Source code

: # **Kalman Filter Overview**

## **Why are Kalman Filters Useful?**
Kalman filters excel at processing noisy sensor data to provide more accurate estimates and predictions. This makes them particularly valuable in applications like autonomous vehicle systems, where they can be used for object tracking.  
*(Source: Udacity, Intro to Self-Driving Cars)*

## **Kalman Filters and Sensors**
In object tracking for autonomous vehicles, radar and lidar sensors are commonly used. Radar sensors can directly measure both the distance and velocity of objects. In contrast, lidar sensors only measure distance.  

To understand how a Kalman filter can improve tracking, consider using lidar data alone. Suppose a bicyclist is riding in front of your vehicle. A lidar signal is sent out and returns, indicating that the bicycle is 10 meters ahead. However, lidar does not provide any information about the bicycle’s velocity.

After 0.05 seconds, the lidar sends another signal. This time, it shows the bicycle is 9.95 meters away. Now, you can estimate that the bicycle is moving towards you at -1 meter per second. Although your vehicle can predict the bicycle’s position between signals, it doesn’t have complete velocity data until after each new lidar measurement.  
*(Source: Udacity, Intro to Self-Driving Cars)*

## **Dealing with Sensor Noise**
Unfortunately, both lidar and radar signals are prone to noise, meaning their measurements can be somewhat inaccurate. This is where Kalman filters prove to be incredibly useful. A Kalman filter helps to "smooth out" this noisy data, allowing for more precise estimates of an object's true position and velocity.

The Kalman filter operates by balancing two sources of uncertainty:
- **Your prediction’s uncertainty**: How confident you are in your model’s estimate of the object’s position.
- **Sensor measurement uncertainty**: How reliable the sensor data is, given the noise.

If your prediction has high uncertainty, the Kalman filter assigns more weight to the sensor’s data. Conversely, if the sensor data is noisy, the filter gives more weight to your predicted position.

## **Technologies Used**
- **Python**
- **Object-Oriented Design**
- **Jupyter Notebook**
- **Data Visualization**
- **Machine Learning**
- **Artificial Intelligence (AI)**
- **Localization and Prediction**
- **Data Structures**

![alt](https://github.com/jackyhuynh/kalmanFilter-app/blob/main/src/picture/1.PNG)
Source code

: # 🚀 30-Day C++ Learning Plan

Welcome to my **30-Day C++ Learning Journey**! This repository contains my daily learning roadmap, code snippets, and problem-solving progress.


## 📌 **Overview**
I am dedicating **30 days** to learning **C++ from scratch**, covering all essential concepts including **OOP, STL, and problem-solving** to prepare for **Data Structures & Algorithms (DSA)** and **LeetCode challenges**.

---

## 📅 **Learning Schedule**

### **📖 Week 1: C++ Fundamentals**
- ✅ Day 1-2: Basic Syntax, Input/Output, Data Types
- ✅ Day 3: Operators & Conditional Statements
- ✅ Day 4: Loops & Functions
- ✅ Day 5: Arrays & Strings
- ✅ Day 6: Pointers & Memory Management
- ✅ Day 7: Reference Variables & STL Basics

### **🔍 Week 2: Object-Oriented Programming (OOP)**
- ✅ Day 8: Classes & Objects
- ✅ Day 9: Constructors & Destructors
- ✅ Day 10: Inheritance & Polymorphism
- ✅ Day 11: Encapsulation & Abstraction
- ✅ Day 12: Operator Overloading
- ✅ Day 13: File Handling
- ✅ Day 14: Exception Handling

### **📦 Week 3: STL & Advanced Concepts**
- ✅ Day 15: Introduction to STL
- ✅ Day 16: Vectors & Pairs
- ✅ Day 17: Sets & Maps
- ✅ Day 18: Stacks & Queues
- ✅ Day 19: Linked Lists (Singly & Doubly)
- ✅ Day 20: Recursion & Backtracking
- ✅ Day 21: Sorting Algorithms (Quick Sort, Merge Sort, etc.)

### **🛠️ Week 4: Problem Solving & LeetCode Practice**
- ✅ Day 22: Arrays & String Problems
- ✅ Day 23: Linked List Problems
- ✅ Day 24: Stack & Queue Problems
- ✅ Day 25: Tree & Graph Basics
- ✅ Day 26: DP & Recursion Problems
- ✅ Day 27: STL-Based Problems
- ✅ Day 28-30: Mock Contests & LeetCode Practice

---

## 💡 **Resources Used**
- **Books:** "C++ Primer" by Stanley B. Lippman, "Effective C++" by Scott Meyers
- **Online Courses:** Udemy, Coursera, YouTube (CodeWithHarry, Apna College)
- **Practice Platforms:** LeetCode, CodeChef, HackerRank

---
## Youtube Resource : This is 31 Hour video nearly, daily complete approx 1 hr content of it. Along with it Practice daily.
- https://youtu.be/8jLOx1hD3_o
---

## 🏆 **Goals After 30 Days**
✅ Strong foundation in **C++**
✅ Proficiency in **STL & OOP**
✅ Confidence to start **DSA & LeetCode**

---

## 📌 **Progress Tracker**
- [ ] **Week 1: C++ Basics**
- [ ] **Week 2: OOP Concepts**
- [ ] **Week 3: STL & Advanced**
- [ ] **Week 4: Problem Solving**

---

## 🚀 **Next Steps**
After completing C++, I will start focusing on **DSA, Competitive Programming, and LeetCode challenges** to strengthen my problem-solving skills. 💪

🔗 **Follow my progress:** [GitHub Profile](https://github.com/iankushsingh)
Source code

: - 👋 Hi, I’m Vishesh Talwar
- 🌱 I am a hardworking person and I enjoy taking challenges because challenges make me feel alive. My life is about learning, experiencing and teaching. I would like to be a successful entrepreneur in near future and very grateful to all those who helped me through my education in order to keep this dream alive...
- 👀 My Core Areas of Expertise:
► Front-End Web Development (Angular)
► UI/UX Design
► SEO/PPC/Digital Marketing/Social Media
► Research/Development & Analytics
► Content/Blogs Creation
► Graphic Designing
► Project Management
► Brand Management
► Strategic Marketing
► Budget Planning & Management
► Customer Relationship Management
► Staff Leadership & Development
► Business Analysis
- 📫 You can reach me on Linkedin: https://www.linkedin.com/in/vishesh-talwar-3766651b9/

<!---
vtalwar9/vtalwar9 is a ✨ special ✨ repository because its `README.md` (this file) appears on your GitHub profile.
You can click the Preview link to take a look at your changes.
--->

## What the task requires
Extract the complete data, matching each line exactly.

## Solution to this task
Source code

: # **Kalman Filter Overview**

## **Why are Kalman Filters Useful?**
Kalman filters excel at processing noisy sensor data to provide more accurate estimates and predictions. This makes them particularly valuable in applications like autonomous vehicle systems, where they can be used for object tracking.  
*(Source: Udacity, Intro to Self-Driving Cars)*

## **Kalman Filters and Sensors**
In object tracking for autonomous vehicles, radar and lidar sensors are commonly used. Radar sensors can directly measure both the distance and velocity of objects. In contrast, lidar sensors only measure distance.  

To understand how a Kalman filter can improve tracking, consider using lidar data alone. Suppose a bicyclist is riding in front of your vehicle. A lidar signal is sent out and returns, indicating that the bicycle is 10 meters ahead. However, lidar does not provide any information about the bicycle’s velocity.

After 0.05 seconds, the lidar sends another signal. This time, it shows the bicycle is 9.95 meters away. Now, you can estimate that the bicycle is moving towards you at -1 meter per second. Although your vehicle can predict the bicycle’s position between signals, it doesn’t have complete velocity data until after each new lidar measurement.  
*(Source: Udacity, Intro to Self-Driving Cars)*

## **Dealing with Sensor Noise**
Unfortunately, both lidar and radar signals are prone to noise, meaning their measurements can be somewhat inaccurate. This is where Kalman filters prove to be incredibly useful. A Kalman filter helps to "smooth out" this noisy data, allowing for more precise estimates of an object's true position and velocity.

The Kalman filter operates by balancing two sources of uncertainty:
- **Your prediction’s uncertainty**: How confident you are in your model’s estimate of the object’s position.
- **Sensor measurement uncertainty**: How reliable the sensor data is, given the noise.

If your prediction has high uncertainty, the Kalman filter assigns more weight to the sensor’s data. Conversely, if the sensor data is noisy, the filter gives more weight to your predicted position.

## **Technologies Used**
- **Python**
- **Object-Oriented Design**
- **Jupyter Notebook**
- **Data Visualization**
- **Machine Learning**
- **Artificial Intelligence (AI)**
- **Localization and Prediction**
- **Data Structures**

![alt](https://github.com/jackyhuynh/kalmanFilter-app/blob/main/src/picture/1.PNG)
Source code

: # 🚀 30-Day C++ Learning Plan

Welcome to my **30-Day C++ Learning Journey**! This repository contains my daily learning roadmap, code snippets, and problem-solving progress.


## 📌 **Overview**
I am dedicating **30 days** to learning **C++ from scratch**, covering all essential concepts including **OOP, STL, and problem-solving** to prepare for **Data Structures & Algorithms (DSA)** and **LeetCode challenges**.

---

## 📅 **Learning Schedule**

### **📖 Week 1: C++ Fundamentals**
- ✅ Day 1-2: Basic Syntax, Input/Output, Data Types
- ✅ Day 3: Operators & Conditional Statements
- ✅ Day 4: Loops & Functions
- ✅ Day 5: Arrays & Strings
- ✅ Day 6: Pointers & Memory Management
- ✅ Day 7: Reference Variables & STL Basics

### **🔍 Week 2: Object-Oriented Programming (OOP)**
- ✅ Day 8: Classes & Objects
- ✅ Day 9: Constructors & Destructors
- ✅ Day 10: Inheritance & Polymorphism
- ✅ Day 11: Encapsulation & Abstraction
- ✅ Day 12: Operator Overloading
- ✅ Day 13: File Handling
- ✅ Day 14: Exception Handling

### **📦 Week 3: STL & Advanced Concepts**
- ✅ Day 15: Introduction to STL
- ✅ Day 16: Vectors & Pairs
- ✅ Day 17: Sets & Maps
- ✅ Day 18: Stacks & Queues
- ✅ Day 19: Linked Lists (Singly & Doubly)
- ✅ Day 20: Recursion & Backtracking
- ✅ Day 21: Sorting Algorithms (Quick Sort, Merge Sort, etc.)

### **🛠️ Week 4: Problem Solving & LeetCode Practice**
- ✅ Day 22: Arrays & String Problems
- ✅ Day 23: Linked List Problems
- ✅ Day 24: Stack & Queue Problems
- ✅ Day 25: Tree & Graph Basics
- ✅ Day 26: DP & Recursion Problems
- ✅ Day 27: STL-Based Problems
- ✅ Day 28-30: Mock Contests & LeetCode Practice

---

## 💡 **Resources Used**
- **Books:** "C++ Primer" by Stanley B. Lippman, "Effective C++" by Scott Meyers
- **Online Courses:** Udemy, Coursera, YouTube (CodeWithHarry, Apna College)
- **Practice Platforms:** LeetCode, CodeChef, HackerRank

---
## Youtube Resource : This is 31 Hour video nearly, daily complete approx 1 hr content of it. Along with it Practice daily.
- https://youtu.be/8jLOx1hD3_o
---

## 🏆 **Goals After 30 Days**
✅ Strong foundation in **C++**
✅ Proficiency in **STL & OOP**
✅ Confidence to start **DSA & LeetCode**

---

## 📌 **Progress Tracker**
- [ ] **Week 1: C++ Basics**
- [ ] **Week 2: OOP Concepts**
- [ ] **Week 3: STL & Advanced**
- [ ] **Week 4: Problem Solving**

---

## 🚀 **Next Steps**
After completing C++, I will start focusing on **DSA, Competitive Programming, and LeetCode challenges** to strengthen my problem-solving skills. 💪

🔗 **Follow my progress:** [GitHub Profile](https://github.com/iankushsingh)
Source code

: - 👋 Hi, I’m Vishesh Talwar
- 🌱 I am a hardworking person and I enjoy taking challenges because challenges make me feel alive. My life is about learning, experiencing and teaching. I would like to be a successful entrepreneur in near future and very grateful to all those who helped me through my education in order to keep this dream alive...
- 👀 My Core Areas of Expertise:
► Front-End Web Development (Angular)
► UI/UX Design
► SEO/PPC/Digital Marketing/Social Media
► Research/Development & Analytics
► Content/Blogs Creation
► Graphic Designing
► Project Management
► Brand Management
► Strategic Marketing
► Budget Planning & Management
► Customer Relationship Management
► Staff Leadership & Development
► Business Analysis
- 📫 You can reach me on Linkedin: https://www.linkedin.com/in/vishesh-talwar-3766651b9/

<!---
vtalwar9/vtalwar9 is a ✨ special ✨ repository because its `README.md` (this file) appears on your GitHub profile.
You can click the Preview link to take a look at your changes.
--->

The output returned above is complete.